* _WHAT IS BEING ASKED_:
Reproduce each line from the records that holds "pattern".

DATA FOR ANALYSIS: Begin

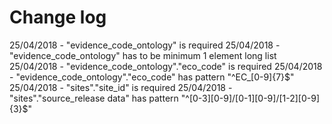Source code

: Change log
==========

25/04/2018 - "evidence_code_ontology" is required
25/04/2018 - "evidence_code_ontology" has to be minimum 1 element long list
25/04/2018 - "evidence_code_ontology"."eco_code" is required
25/04/2018 - "evidence_code_ontology"."eco_code" has pattern "^EC_[0-9]{7}$"
25/04/2018 - "sites"."site_id" is required
25/04/2018 - "sites"."source_release data" has pattern "^[0-3][0-9]/[0-1][0-9]/[1-2][0-9]{3}$"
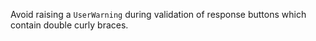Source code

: Avoid raising a `UserWarning` during validation of response buttons which contain double curly braces.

DATA FOR ANALYSIS: End

* _SOLUTION_:
25/04/2018 - "evidence_code_ontology"."eco_code" has pattern "^EC_[0-9]{7}$"
25/04/2018 - "sites"."source_release data" has pattern "^[0-3][0-9]/[0-1][0-9]/[1-2][0-9]{3}$"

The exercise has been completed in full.